A Column By Len Johnson – Runner’s Tribe

Dipping a foot in the water

My running shoes are drying out as I write from Falls Creek.

Haven’t had to do that for a few years. The annual Christmas-New Year trek to the Bogong High Plains has been marked by fine, dry and – mostly – sunny days. A bit boring really. The cold, wet and windy-day running gear has mostly sat, unused, in the bottom of the suitcase.

Those of us fond of saying: “we get weather up here” (by which is meant cold, wind, rain, sleet and even, sometimes, snow), have sounded like silly old duffers recalling times they never actually experienced.

But, a few days into the 2016-17 stay, weather is back at Falls. That’s back with a capital-B. We’ve had high wind, followed by rain, cloud and fog on repeat.

The views haven’t extended far beyond the end of your arm and the shoes – well, the shoes have been getting wet.

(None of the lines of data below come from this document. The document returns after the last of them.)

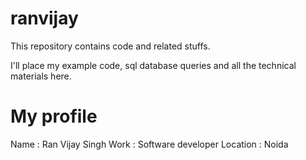 # ranvijay
This repository contains code and related stuffs.

I'll place my example code, sql database queries and all the technical materials here.

# My profile
Name : Ran Vijay Singh
Work : Software developer
Location : Noida
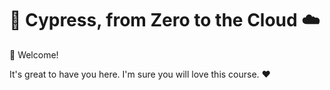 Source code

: # 🌲 Cypress, from Zero to the Cloud ☁️

👋 Welcome!

It's great to have you here. I'm sure you will love this course. ❤️

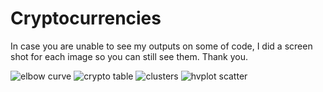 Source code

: # Cryptocurrencies

In case you are unable to see my outputs on some of code, I did a screen shot for each image so you can still see them. Thank you.

![elbow curve](https://user-images.githubusercontent.com/99292945/177008873-3cacd148-6b63-4b2e-8881-27a59076a469.png)
![crypto table](https://user-images.githubusercontent.com/99292945/177008876-7334df10-e6ca-4f72-952b-8eef136331c5.png)
![clusters](https://user-images.githubusercontent.com/99292945/177008880-64ad5daf-a4f7-4be4-bf7c-0b5caee16310.png)
![hvplot scatter](https://user-images.githubusercontent.com/99292945/177008881-0375b794-91f6-442b-8d29-4200b83a11dd.png)
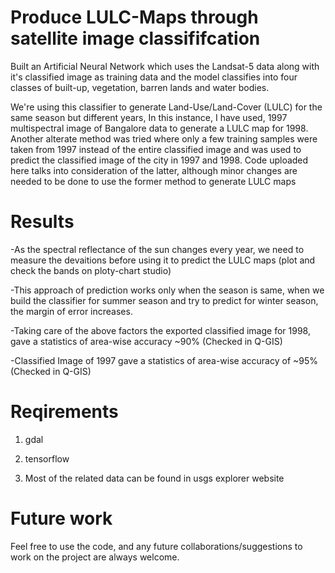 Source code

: # Produce LULC-Maps through satellite image classififcation
Built an Artificial Neural Network which uses the Landsat-5 data along with it's classified image as training data and the model classifies into four classes of  built-up, vegetation, barren lands and water bodies. 

We're using this classifier to generate Land-Use/Land-Cover (LULC) for the same season but different years, In this instance, I have used,
1997 multispectral image of Bangalore data to generate a LULC map for 1998. 
Another alterate method was tried where only a few training samples were taken from 1997 instead of the entire classified image and was used to predict the classified image of the city in 1997 and 1998. Code uploaded here talks into consideration of the latter, although minor changes are needed to be done to use the former method to generate LULC maps 


# Results 
-As the spectral reflectance of the sun changes every year, we need to measure the devaitions before using it to predict the LULC maps (plot and check the bands on ploty-chart studio)

-This approach of prediction works only when the season is same, when we build the classifier for summer season and try to predict for winter season,
the margin of error increases.

-Taking care of the above factors the exported classified image for 1998, gave a statistics of area-wise accuracy ~90% (Checked in Q-GIS)

-Classified Image of 1997 gave a statistics of area-wise accuracy of ~95% (Checked in Q-GIS)


# Reqirements

1) gdal

2) tensorflow

3) Most of the related data can be found in usgs explorer website

# Future work
Feel free to use the code, and any future collaborations/suggestions to work on the project are always welcome.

Mine spent yesterday drying out in the lodge’s drying room only to get thoroughly soaked again, along with the rest of me, this morning.

In the past few years’ dry spell, about the only time my shoes have got wet is crossing the creek on the way to Fitzgerald’s Hut. Even then, they’ve been pretty much dry by the time I finished. This year my shoes have scarcely been better than damp since we left Melbourne for the mountains.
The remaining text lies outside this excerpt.